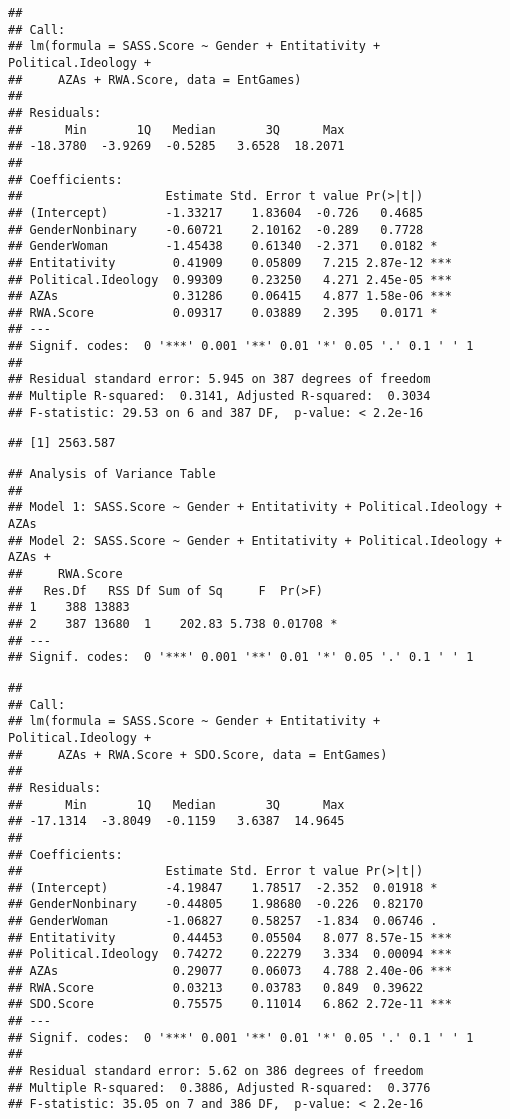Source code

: \documentclass[
  doc,draftall]{apa6}
\begin{document}
\begin{verbatim}
## 
## Call:
## lm(formula = SASS.Score ~ Gender + Entitativity + Political.Ideology + 
##     AZAs + RWA.Score, data = EntGames)
## 
## Residuals:
##      Min       1Q   Median       3Q      Max 
## -18.3780  -3.9269  -0.5285   3.6528  18.2071 
## 
## Coefficients:
##                    Estimate Std. Error t value Pr(>|t|)    
## (Intercept)        -1.33217    1.83604  -0.726   0.4685    
## GenderNonbinary    -0.60721    2.10162  -0.289   0.7728    
## GenderWoman        -1.45438    0.61340  -2.371   0.0182 *  
## Entitativity        0.41909    0.05809   7.215 2.87e-12 ***
## Political.Ideology  0.99309    0.23250   4.271 2.45e-05 ***
## AZAs                0.31286    0.06415   4.877 1.58e-06 ***
## RWA.Score           0.09317    0.03889   2.395   0.0171 *  
## ---
## Signif. codes:  0 '***' 0.001 '**' 0.01 '*' 0.05 '.' 0.1 ' ' 1
## 
## Residual standard error: 5.945 on 387 degrees of freedom
## Multiple R-squared:  0.3141, Adjusted R-squared:  0.3034 
## F-statistic: 29.53 on 6 and 387 DF,  p-value: < 2.2e-16
\end{verbatim}

\begin{verbatim}
## [1] 2563.587
\end{verbatim}

\begin{verbatim}
## Analysis of Variance Table
## 
## Model 1: SASS.Score ~ Gender + Entitativity + Political.Ideology + AZAs
## Model 2: SASS.Score ~ Gender + Entitativity + Political.Ideology + AZAs + 
##     RWA.Score
##   Res.Df   RSS Df Sum of Sq     F  Pr(>F)  
## 1    388 13883                             
## 2    387 13680  1    202.83 5.738 0.01708 *
## ---
## Signif. codes:  0 '***' 0.001 '**' 0.01 '*' 0.05 '.' 0.1 ' ' 1
\end{verbatim}

\begin{verbatim}
## 
## Call:
## lm(formula = SASS.Score ~ Gender + Entitativity + Political.Ideology + 
##     AZAs + RWA.Score + SDO.Score, data = EntGames)
## 
## Residuals:
##      Min       1Q   Median       3Q      Max 
## -17.1314  -3.8049  -0.1159   3.6387  14.9645 
## 
## Coefficients:
##                    Estimate Std. Error t value Pr(>|t|)    
## (Intercept)        -4.19847    1.78517  -2.352  0.01918 *  
## GenderNonbinary    -0.44805    1.98680  -0.226  0.82170    
## GenderWoman        -1.06827    0.58257  -1.834  0.06746 .  
## Entitativity        0.44453    0.05504   8.077 8.57e-15 ***
## Political.Ideology  0.74272    0.22279   3.334  0.00094 ***
## AZAs                0.29077    0.06073   4.788 2.40e-06 ***
## RWA.Score           0.03213    0.03783   0.849  0.39622    
## SDO.Score           0.75575    0.11014   6.862 2.72e-11 ***
## ---
## Signif. codes:  0 '***' 0.001 '**' 0.01 '*' 0.05 '.' 0.1 ' ' 1
## 
## Residual standard error: 5.62 on 386 degrees of freedom
## Multiple R-squared:  0.3886, Adjusted R-squared:  0.3776 
## F-statistic: 35.05 on 7 and 386 DF,  p-value: < 2.2e-16
\end{verbatim}
\end{document}
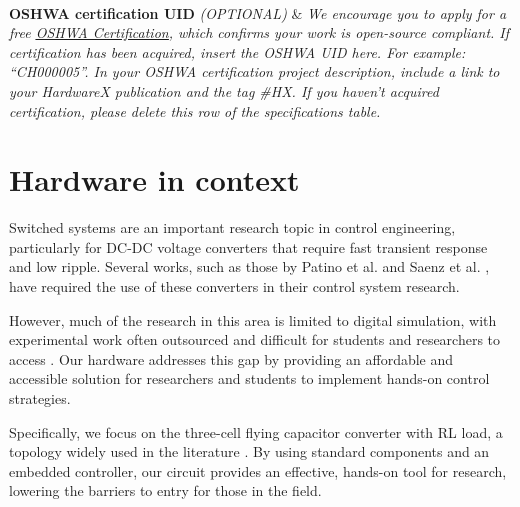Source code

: \documentclass[11pt, letterpaper]{article}
\begin{document}
\begin{flushleft}
\begin{tabu}
    \\
    \hline \textbf{OSHWA certification UID} \vskip 0.1cm {\it (OPTIONAL)} &
    {\it We encourage you to apply for a free \href{https://certification.oshwa.org/}{\underline{OSHWA Certification}}, which confirms your work is open-source compliant.
        \vskip 0.2cm
        If certification has been acquired, insert the OSHWA UID here. For example: “CH000005”. In your OSHWA certification project description, include a link to your HardwareX publication and the tag \#HX.
        \vskip 0.2cm
        If you haven’t acquired certification, please delete this row of the specifications table.}
    \\\hline
  \end{tabu}
\end{flushleft}
\newpage

\section{Hardware in context}

Switched systems are an important research topic in control engineering, particularly for DC-DC voltage 
converters that require fast transient response and low ripple. Several works, such as those by Patino 
et al. \cite{Patino:2010} and Saenz et al. \cite{Saenz:2014}, have required the use of these converters 
in their control system research.

However, much of the research in this area is limited to digital simulation, with experimental work often 
outsourced and difficult for students and researchers to access \cite{Saenz:2014}. Our hardware addresses 
this gap by providing an affordable and accessible solution for researchers and students to implement 
hands-on control strategies.

Specifically, we focus on the three-cell flying capacitor converter with RL load, a topology widely used 
in the literature \cite{Benmiloud:2019} \cite{Patino:2010}. By using standard components and an embedded controller, 
our circuit provides an effective, hands-on tool for research, lowering the barriers to entry for those 
in the field.
\end{document}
.....
§ Assigned task
Omit the pictures and restate the rest of the records verbatim.

§ Problem solution
Source code

: \documentclass[
  doc,draftall]{apa6}
\begin{document}
\begin{verbatim}
## 
## Call:
## lm(formula = SASS.Score ~ Gender + Entitativity + Political.Ideology + 
##     AZAs + RWA.Score, data = EntGames)
## 
## Residuals:
##      Min       1Q   Median       3Q      Max 
## -18.3780  -3.9269  -0.5285   3.6528  18.2071 
## 
## Coefficients:
##                    Estimate Std. Error t value Pr(>|t|)    
## (Intercept)        -1.33217    1.83604  -0.726   0.4685    
## GenderNonbinary    -0.60721    2.10162  -0.289   0.7728    
## GenderWoman        -1.45438    0.61340  -2.371   0.0182 *  
## Entitativity        0.41909    0.05809   7.215 2.87e-12 ***
## Political.Ideology  0.99309    0.23250   4.271 2.45e-05 ***
## AZAs                0.31286    0.06415   4.877 1.58e-06 ***
## RWA.Score           0.09317    0.03889   2.395   0.0171 *  
## ---
## Signif. codes:  0 '***' 0.001 '**' 0.01 '*' 0.05 '.' 0.1 ' ' 1
## 
## Residual standard error: 5.945 on 387 degrees of freedom
## Multiple R-squared:  0.3141, Adjusted R-squared:  0.3034 
## F-statistic: 29.53 on 6 and 387 DF,  p-value: < 2.2e-16
\end{verbatim}

\begin{verbatim}
## [1] 2563.587
\end{verbatim}

\begin{verbatim}
## Analysis of Variance Table
## 
## Model 1: SASS.Score ~ Gender + Entitativity + Political.Ideology + AZAs
## Model 2: SASS.Score ~ Gender + Entitativity + Political.Ideology + AZAs + 
##     RWA.Score
##   Res.Df   RSS Df Sum of Sq     F  Pr(>F)  
## 1    388 13883                             
## 2    387 13680  1    202.83 5.738 0.01708 *
## ---
## Signif. codes:  0 '***' 0.001 '**' 0.01 '*' 0.05 '.' 0.1 ' ' 1
\end{verbatim}

\begin{verbatim}
## 
## Call:
## lm(formula = SASS.Score ~ Gender + Entitativity + Political.Ideology + 
##     AZAs + RWA.Score + SDO.Score, data = EntGames)
## 
## Residuals:
##      Min       1Q   Median       3Q      Max 
## -17.1314  -3.8049  -0.1159   3.6387  14.9645 
## 
## Coefficients:
##                    Estimate Std. Error t value Pr(>|t|)    
## (Intercept)        -4.19847    1.78517  -2.352  0.01918 *  
## GenderNonbinary    -0.44805    1.98680  -0.226  0.82170    
## GenderWoman        -1.06827    0.58257  -1.834  0.06746 .  
## Entitativity        0.44453    0.05504   8.077 8.57e-15 ***
## Political.Ideology  0.74272    0.22279   3.334  0.00094 ***
## AZAs                0.29077    0.06073   4.788 2.40e-06 ***
## RWA.Score           0.03213    0.03783   0.849  0.39622    
## SDO.Score           0.75575    0.11014   6.862 2.72e-11 ***
## ---
## Signif. codes:  0 '***' 0.001 '**' 0.01 '*' 0.05 '.' 0.1 ' ' 1
## 
## Residual standard error: 5.62 on 386 degrees of freedom
## Multiple R-squared:  0.3886, Adjusted R-squared:  0.3776 
## F-statistic: 35.05 on 7 and 386 DF,  p-value: < 2.2e-16
\end{verbatim}
\end{document}
Source code

: \documentclass[11pt, letterpaper]{article}
\begin{document}
\begin{flushleft}
\begin{tabu}
    \\
    \hline \textbf{OSHWA certification UID} \vskip 0.1cm {\it (OPTIONAL)} &
    {\it We encourage you to apply for a free \href{https://certification.oshwa.org/}{\underline{OSHWA Certification}}, which confirms your work is open-source compliant.
        \vskip 0.2cm
        If certification has been acquired, insert the OSHWA UID here. For example: “CH000005”. In your OSHWA certification project description, include a link to your HardwareX publication and the tag \#HX.
        \vskip 0.2cm
        If you haven’t acquired certification, please delete this row of the specifications table.}
    \\\hline
  \end{tabu}
\end{flushleft}
\newpage

\section{Hardware in context}

Switched systems are an important research topic in control engineering, particularly for DC-DC voltage 
converters that require fast transient response and low ripple. Several works, such as those by Patino 
et al. \cite{Patino:2010} and Saenz et al. \cite{Saenz:2014}, have required the use of these converters 
in their control system research.

However, much of the research in this area is limited to digital simulation, with experimental work often 
outsourced and difficult for students and researchers to access \cite{Saenz:2014}. Our hardware addresses 
this gap by providing an affordable and accessible solution for researchers and students to implement 
hands-on control strategies.

Specifically, we focus on the three-cell flying capacitor converter with RL load, a topology widely used 
in the literature \cite{Benmiloud:2019} \cite{Patino:2010}. By using standard components and an embedded controller, 
our circuit provides an effective, hands-on tool for research, lowering the barriers to entry for those 
in the field.
\end{document}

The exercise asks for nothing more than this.